▶ _Task prompt_
Could you reproduce the lines below from the one with "vaccination on or before Feb 07 2022." through the one with "28.22 percent of the population of Ohio."? Keep both ends and add nothing.

[Exercise material Boundary: Start]

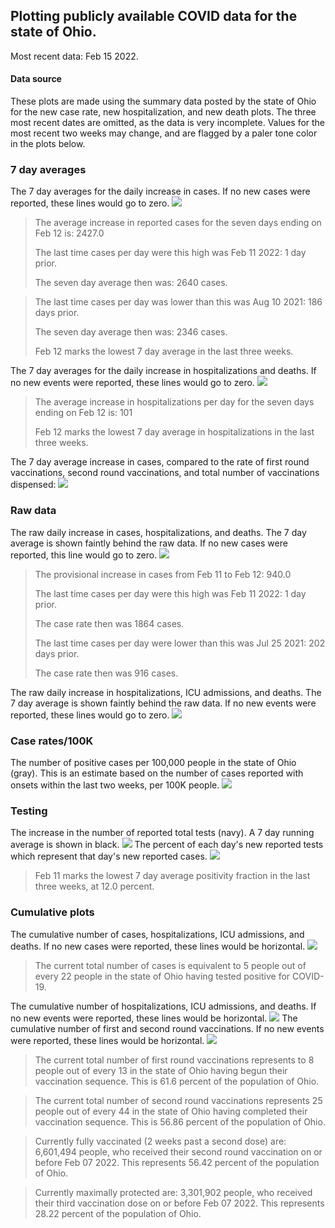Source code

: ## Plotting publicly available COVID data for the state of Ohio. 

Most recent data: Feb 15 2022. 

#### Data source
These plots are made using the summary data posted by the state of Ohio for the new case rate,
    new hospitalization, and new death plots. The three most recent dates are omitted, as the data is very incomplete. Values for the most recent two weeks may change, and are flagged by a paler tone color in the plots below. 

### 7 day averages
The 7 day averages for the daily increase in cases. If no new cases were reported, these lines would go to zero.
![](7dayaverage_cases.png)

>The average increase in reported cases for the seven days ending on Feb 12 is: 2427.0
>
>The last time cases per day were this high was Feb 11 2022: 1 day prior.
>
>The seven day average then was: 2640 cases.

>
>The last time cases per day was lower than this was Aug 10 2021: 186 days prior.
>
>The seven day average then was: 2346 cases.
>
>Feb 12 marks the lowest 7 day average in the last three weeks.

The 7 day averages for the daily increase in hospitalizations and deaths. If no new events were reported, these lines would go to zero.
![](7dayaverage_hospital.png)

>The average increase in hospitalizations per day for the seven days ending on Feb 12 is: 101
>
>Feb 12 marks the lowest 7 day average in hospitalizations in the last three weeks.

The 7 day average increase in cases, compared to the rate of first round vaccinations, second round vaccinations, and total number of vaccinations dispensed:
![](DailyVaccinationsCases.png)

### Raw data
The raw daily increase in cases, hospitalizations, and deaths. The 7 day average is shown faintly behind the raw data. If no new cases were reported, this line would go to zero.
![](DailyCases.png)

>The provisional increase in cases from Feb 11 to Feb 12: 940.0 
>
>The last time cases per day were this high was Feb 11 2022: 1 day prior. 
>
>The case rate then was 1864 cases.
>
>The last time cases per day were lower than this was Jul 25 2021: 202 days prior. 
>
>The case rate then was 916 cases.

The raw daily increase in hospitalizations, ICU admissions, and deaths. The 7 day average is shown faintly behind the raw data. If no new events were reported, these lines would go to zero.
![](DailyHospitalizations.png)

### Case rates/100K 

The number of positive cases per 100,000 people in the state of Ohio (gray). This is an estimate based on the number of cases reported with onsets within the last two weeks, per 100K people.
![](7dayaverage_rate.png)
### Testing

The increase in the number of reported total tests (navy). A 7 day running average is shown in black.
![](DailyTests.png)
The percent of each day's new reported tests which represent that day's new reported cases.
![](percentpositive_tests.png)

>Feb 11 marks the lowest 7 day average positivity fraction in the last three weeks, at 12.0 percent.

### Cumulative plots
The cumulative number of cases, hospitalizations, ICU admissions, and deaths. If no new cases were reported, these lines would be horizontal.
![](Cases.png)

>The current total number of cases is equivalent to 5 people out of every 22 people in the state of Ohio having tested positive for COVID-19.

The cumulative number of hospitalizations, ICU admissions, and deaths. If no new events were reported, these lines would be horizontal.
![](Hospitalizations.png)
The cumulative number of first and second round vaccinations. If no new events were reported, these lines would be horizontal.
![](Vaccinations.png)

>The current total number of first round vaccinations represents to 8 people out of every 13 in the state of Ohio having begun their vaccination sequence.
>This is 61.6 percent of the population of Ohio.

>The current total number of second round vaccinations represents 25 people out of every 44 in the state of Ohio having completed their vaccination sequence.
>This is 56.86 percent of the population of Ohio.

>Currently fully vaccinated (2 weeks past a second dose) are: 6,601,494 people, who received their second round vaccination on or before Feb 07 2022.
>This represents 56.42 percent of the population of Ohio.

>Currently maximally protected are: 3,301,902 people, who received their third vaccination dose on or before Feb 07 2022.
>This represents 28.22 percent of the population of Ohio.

[Exercise material Boundary: End]
[Exercise material Boundary: Start]

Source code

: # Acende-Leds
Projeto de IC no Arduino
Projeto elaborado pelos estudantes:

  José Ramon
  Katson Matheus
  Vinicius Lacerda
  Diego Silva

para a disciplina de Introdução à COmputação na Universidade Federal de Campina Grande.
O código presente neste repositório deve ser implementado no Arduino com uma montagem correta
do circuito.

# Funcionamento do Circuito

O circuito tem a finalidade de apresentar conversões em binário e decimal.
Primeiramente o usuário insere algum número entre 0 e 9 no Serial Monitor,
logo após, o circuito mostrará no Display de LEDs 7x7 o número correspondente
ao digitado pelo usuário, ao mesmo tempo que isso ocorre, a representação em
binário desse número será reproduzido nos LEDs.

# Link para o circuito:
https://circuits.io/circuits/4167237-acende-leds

[Exercise material Boundary: End]

▶ _Exercise result_
>Currently fully vaccinated (2 weeks past a second dose) are: 6,601,494 people, who received their second round vaccination on or before Feb 07 2022.
>This represents 56.42 percent of the population of Ohio.

>Currently maximally protected are: 3,301,902 people, who received their third vaccination dose on or before Feb 07 2022.
>This represents 28.22 percent of the population of Ohio.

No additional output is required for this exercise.